Thursday 19th January – 12noon -1pm (hybrid)
Speakers: Elliot Karikari and Owen Hibbert
LIDA: Societies have teamed up with the Data Scientist Development Programme to bring you a seminar series full of diverse topics within the field of Societies.
Talk 1: Investigating factors influencing route choice from Connected Car Data
Speaker: Elliot Karikari
Understanding the complexities of human behaviour and movement is essential for advancements in various contexts, ranging from public health (Colizza et al. 2007; Lenormand et al. 2015) to official statistics (Marchetti et al. 2015; Pappalardo et al. 2016b).
Recent advancements in transport technology have supplied us with high level spatial and temporal granularity in data (Wang et al., 2021), which potentially enables high level analysis of factors that influence individuals routing behaviour. This allows us to analyse in detail the journeys individuals make, the time they spend on these journeys, their stops and the routes taken. By comparing these routes to other optimal routes, we can further analyse the effects of taking one route over another in order to inform urban planning and infrastructure monitoring.

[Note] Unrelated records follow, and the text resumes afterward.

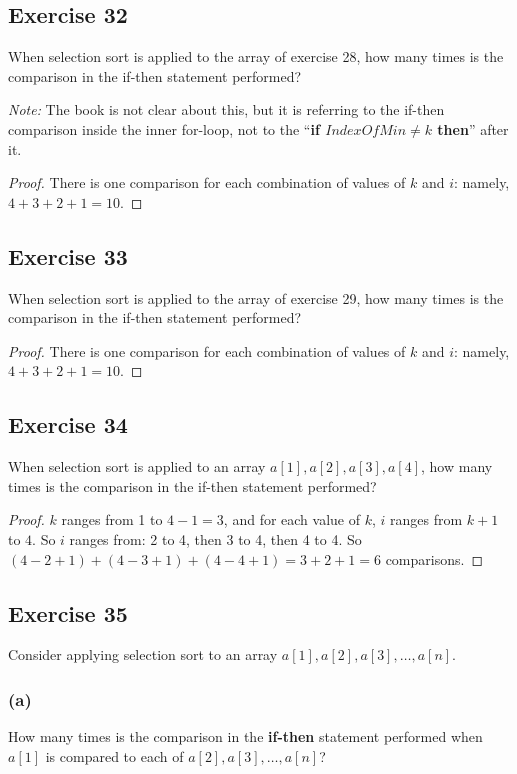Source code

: \documentclass[14pt]{extarticle}
\begin{document}
\subsection{Exercise 32}
When selection sort is applied to the array of exercise 28, how many times is the comparison in the if-then statement 
performed?

{\it Note:} The book is not clear about this, but it is referring to the if-then comparison inside the inner for-loop,
not to the ``{\bf if \(IndexOfMin \neq k\) then}'' after it.

\begin{proof}
There is one comparison for each combination of values of \(k\) and \(i\): namely, \(4 + 3 + 2 + 1 = 10\).
\end{proof}

\subsection{Exercise 33}
When selection sort is applied to the array of exercise 29, how many times is the comparison in the if-then statement 
performed?

\begin{proof}
There is one comparison for each combination of values of \(k\) and \(i\): namely, \(4 + 3 + 2 + 1 = 10\).
\end{proof}

\subsection{Exercise 34}
When selection sort is applied to an array \(a[1], a[2], a[3], a[4]\), how many times is the comparison in the if-then 
statement performed?

\begin{proof}
\(k\) ranges from 1 to \(4-1=3\), and for each value of \(k\), \(i\) ranges from \(k+1\) to \(4\). So \(i\) ranges from: 
2 to 4, then 3 to 4, then 4 to 4. So \((4-2+1) + (4-3+1) + (4-4+1) = 3+2+1 = 6\) comparisons.
\end{proof}

\subsection{Exercise 35}
Consider applying selection sort to an array \(a[1], a[2], a[3], \ldots, a[n]\).

\subsubsection{(a)}
How many times is the comparison in the {\bf if-then} statement performed when \(a[1]\) is compared to each of 
\(a[2], a[3], \ldots, a[n]\)?
\end{document}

This project seeks to investigate factors influencing route choices within the United Kingdom. Our dataset is made up of over 400 million GPS points (latitudes and longitudes) which translates to approximately 1,800,000 trips made in “connected cars”. There is a decent representation of trips across the country. It spans the period between 30/06/2022 – 01/08/2022. These recordings are taken at an approximate 3-second interval, demonstrating the precision given by current technology. In addition to the GPS recordings, the dataset provides information on vehicle speed, bearing angle and geographic location (geohash). The exact origins and destination of each trip are obfuscated for privacy and protection purposes.
Due to the level of accuracy within this data, and our objective of understanding route behaviour, our analysis is performed directly on the raw data. We have set out to derive 5 primary statistical indicators to help us analyse the trips made and explore regional variations across UK. These statistics are:
Due to the significant size of the dataset (around 600Gb) this process would be undertaken in chunks over the full dataset.
It is expected that the connected car data will further provide richer data on route choice than is currently available through traditional sources such as surveys. Relative to these more traditional sources, it is expected that greater detail can be captured on variation in route choice over different time periods as well as on the external factors that might influence route choice. Such insights can be fed into travel activity models for further analysis and to derive policy-relevant insights.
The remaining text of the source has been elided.